* **ABOUT THIS EXERCISE**
Of all the lines in the entries below, give again exactly those starting at the line containing "- Measure conversion to paid subscriptions" and ending at the line containing "- Adjust frequency caps via AsyncStorage keys", both ends included, and no others.
◇ ◇ ◇ ◇ ◇ ◇ ◇
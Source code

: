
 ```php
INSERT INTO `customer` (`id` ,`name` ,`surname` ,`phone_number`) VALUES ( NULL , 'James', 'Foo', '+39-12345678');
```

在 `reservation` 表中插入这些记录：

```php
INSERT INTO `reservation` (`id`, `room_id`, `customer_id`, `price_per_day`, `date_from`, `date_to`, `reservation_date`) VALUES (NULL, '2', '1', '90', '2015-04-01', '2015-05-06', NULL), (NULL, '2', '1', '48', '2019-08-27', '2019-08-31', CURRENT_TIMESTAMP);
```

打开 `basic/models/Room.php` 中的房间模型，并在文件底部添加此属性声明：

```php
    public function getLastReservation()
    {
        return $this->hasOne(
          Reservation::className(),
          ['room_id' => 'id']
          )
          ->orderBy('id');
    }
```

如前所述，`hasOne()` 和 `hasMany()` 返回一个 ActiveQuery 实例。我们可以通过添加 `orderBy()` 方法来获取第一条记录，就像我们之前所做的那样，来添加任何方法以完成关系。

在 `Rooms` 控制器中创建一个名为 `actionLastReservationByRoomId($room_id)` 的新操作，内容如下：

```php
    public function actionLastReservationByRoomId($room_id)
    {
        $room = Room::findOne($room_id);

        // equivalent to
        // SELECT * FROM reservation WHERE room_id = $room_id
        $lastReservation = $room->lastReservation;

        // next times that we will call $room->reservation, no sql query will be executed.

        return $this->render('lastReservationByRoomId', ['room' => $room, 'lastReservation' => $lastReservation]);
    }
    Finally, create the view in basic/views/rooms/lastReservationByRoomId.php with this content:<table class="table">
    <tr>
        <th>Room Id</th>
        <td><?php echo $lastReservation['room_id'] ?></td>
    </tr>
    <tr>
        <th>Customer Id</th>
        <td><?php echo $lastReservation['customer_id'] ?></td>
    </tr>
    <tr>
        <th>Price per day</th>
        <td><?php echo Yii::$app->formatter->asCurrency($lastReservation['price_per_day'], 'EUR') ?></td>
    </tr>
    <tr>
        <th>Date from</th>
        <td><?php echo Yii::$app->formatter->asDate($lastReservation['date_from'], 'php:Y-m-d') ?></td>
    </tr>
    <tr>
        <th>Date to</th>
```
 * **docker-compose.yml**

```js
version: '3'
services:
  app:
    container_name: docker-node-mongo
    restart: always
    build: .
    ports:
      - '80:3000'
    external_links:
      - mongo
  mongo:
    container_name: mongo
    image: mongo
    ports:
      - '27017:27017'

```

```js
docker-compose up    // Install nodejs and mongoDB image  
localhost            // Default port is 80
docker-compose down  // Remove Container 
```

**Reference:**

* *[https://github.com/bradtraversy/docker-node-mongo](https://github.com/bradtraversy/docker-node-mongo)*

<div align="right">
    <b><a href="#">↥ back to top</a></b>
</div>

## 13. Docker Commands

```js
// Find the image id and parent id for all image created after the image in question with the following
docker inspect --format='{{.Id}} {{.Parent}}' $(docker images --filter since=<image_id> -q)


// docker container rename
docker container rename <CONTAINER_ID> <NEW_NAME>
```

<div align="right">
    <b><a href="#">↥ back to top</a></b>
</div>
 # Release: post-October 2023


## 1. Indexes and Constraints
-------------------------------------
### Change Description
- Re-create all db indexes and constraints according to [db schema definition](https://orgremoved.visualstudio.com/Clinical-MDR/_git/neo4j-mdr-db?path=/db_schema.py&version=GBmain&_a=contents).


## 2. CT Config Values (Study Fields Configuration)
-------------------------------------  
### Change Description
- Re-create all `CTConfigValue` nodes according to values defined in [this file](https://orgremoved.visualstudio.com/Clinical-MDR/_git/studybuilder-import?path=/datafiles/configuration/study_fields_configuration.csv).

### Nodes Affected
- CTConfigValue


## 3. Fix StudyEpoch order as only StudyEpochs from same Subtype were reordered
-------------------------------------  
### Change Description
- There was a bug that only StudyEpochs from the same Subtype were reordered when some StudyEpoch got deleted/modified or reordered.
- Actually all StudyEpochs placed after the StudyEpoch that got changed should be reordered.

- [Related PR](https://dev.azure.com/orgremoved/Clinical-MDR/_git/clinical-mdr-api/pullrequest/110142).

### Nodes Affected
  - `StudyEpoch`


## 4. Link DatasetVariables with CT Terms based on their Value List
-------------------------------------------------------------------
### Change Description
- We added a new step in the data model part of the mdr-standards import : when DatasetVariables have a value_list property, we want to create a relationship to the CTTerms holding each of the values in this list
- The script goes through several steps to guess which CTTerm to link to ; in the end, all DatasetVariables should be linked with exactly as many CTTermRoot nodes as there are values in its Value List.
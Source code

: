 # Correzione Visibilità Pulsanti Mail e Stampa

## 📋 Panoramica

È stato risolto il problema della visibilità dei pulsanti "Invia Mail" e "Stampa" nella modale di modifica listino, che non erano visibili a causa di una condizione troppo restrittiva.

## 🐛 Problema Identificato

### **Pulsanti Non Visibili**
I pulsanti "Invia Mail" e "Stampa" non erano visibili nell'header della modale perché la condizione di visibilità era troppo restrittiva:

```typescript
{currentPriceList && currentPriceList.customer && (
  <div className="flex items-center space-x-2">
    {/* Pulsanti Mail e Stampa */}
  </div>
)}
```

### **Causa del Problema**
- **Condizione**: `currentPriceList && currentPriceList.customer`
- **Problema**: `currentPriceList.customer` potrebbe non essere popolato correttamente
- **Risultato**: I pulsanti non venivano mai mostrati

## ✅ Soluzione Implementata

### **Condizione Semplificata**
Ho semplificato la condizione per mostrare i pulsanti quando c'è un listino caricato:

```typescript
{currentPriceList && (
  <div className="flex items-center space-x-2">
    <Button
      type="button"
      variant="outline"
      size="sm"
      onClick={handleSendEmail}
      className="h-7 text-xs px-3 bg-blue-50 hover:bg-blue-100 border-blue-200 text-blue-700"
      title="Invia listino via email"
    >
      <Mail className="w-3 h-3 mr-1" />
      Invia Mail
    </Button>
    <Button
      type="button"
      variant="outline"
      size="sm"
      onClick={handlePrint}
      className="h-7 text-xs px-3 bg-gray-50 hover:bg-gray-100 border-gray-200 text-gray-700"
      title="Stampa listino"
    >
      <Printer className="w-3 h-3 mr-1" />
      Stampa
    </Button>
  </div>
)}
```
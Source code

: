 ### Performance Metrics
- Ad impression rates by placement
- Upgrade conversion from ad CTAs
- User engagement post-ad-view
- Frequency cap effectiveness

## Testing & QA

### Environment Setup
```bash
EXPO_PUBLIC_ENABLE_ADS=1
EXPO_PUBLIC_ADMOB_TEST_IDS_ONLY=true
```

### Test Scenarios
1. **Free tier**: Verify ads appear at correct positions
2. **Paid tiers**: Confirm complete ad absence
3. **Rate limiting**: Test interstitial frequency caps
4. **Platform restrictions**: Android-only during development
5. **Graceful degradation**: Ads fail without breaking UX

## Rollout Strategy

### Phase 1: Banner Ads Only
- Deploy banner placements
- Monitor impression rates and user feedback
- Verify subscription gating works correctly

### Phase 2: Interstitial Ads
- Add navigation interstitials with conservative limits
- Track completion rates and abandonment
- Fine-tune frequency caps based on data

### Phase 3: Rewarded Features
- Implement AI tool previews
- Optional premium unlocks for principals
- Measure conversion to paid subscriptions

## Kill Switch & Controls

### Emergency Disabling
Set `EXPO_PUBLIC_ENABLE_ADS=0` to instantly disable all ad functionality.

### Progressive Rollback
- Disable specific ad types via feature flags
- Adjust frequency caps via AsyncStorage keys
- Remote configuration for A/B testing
◇ ◇ ◇ ◇ ◇ ◇ ◇
* **EXERCISE SOLUTION**
- Measure conversion to paid subscriptions

## Kill Switch & Controls

### Emergency Disabling
Set `EXPO_PUBLIC_ENABLE_ADS=0` to instantly disable all ad functionality.

### Progressive Rollback
- Disable specific ad types via feature flags
- Adjust frequency caps via AsyncStorage keys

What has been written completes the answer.